Wednesday, May 12, 2010

Jackson Pollock Pizza Dough

My family eats pizza once a week. And believe me, I'm way too cheap (ahem, thrifty) to buy pizza from a boy who drives a rusted out '87 Subaru. (Although I applaud his mission to "live like no one else")

We just love, love, love eating pizza! And I love making pizza! I think of my pizza dough as a canvas on which, with Jackson Pollock as my internal chef, I paint with wild pesto, smatterings of feta, random tossings of broiled eggplant, and piles of untamed sausage. Sometimes my pizzas look dangerous.

But they're always delicious.

Over the years, I have perfected my pizza recipe by borrowing methods from friends, watching YouTube videos, staring at Jackson Pollock paintings. I've developed a pizza "way of life" that has made my family very, very happy.

Pay attention. I'm only posting this once.

Jackson Pollock Pizza Dough

1 1/2 cups warm water
1 tsp. dry active yeast
1 tsp. salt
4 cups flour (either white or wheat).

When it's mixed well in your KitchenAid, coat the dough mass with a slog of olive oil, cover with plastic wrap and put the bowl in the fridge.
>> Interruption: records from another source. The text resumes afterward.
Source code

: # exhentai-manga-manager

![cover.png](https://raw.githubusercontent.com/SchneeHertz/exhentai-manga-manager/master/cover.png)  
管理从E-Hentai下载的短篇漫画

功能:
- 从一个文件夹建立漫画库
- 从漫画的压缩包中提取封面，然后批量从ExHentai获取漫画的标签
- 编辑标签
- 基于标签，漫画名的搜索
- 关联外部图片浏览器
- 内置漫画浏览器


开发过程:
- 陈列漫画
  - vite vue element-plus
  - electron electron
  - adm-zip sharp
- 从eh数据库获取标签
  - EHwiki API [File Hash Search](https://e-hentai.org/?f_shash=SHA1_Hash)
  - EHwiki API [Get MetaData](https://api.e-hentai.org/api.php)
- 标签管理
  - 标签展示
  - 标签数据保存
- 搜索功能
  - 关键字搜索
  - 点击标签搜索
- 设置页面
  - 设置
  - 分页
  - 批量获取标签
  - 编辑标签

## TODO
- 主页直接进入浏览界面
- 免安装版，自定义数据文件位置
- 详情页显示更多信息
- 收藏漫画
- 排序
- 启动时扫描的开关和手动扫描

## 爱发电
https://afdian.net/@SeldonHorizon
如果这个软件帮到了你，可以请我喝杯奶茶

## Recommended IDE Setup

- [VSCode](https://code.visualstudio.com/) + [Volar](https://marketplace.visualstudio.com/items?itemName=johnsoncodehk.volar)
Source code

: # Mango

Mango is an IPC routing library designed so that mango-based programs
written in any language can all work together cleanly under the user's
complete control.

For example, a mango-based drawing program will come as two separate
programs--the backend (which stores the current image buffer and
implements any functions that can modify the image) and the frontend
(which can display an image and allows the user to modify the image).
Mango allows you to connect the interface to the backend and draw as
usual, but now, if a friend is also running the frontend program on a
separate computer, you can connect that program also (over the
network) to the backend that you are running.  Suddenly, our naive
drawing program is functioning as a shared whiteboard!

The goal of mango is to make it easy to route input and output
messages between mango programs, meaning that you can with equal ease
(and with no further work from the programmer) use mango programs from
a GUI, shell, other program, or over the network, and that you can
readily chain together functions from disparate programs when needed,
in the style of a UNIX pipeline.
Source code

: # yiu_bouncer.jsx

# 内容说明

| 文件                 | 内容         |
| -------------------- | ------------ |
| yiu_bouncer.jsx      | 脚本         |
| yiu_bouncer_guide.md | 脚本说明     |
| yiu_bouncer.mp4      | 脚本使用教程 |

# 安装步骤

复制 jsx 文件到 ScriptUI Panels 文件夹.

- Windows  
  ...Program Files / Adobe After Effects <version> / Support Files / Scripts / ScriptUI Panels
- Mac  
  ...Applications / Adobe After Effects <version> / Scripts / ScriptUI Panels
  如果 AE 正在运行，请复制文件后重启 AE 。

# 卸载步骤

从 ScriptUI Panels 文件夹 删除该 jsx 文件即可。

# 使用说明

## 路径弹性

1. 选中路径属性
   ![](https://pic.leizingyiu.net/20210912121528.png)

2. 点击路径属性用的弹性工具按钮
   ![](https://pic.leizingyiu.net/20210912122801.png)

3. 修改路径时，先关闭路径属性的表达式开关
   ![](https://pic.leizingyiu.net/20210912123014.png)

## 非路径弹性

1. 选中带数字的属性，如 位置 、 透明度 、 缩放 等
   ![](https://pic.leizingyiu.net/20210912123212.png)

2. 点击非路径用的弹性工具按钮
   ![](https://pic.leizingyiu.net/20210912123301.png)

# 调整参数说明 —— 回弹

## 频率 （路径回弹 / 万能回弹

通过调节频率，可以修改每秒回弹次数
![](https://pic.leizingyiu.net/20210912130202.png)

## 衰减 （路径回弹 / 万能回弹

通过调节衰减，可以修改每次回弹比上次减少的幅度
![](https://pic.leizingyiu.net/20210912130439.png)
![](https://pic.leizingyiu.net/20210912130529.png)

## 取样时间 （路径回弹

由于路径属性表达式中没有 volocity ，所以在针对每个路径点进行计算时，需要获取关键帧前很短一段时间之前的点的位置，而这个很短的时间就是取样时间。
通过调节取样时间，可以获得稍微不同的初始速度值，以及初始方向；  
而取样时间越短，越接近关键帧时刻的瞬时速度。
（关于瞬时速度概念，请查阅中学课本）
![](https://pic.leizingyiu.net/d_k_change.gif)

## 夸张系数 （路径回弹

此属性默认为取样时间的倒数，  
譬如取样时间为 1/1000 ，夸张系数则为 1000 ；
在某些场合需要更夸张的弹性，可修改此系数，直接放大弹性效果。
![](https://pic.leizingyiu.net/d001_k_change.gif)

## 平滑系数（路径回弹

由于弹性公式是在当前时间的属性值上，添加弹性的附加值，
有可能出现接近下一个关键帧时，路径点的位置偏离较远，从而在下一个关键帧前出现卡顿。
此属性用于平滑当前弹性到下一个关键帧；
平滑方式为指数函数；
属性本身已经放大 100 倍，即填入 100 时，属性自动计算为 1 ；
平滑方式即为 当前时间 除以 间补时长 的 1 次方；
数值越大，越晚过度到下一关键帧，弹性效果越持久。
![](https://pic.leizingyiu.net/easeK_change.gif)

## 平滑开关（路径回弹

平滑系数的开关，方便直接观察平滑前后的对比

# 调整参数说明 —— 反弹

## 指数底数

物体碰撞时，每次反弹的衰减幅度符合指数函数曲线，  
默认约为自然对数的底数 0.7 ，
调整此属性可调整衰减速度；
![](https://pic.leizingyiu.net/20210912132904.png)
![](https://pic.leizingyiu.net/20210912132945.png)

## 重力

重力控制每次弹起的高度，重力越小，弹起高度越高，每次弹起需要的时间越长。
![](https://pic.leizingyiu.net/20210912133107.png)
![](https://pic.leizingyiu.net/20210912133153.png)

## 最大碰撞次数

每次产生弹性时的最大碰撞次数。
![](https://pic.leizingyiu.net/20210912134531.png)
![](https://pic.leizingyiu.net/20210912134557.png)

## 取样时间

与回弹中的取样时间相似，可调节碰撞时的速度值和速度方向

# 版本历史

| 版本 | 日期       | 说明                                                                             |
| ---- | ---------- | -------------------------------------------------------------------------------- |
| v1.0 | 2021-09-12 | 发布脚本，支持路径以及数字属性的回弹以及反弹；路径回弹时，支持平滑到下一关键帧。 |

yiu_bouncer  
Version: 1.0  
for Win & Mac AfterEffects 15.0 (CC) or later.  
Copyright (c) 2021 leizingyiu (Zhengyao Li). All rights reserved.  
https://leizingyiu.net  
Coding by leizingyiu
The next day or a few days later preheat your oven to 500 degrees. Menopausal women, just crack the fridge.

Next pour a few drizzles of olive oil onto a baking sheet; 3-4 Tbs and then a generous sprinkling of cornmeal. Take half of your dough and lay it in the puddle of oil and shape into a circle (most people don't like square pizza). Do your artsy-fartsy thing with your toppings and live out your dream of becoming a modern artist. Sauce, cheese, toppings. Bake for 15 minutes at 500.

Prep the next pizza. I've never had success with cooking two pizzas at once. They need all that heat to themselves. Bake the second pizza while you're eating your first.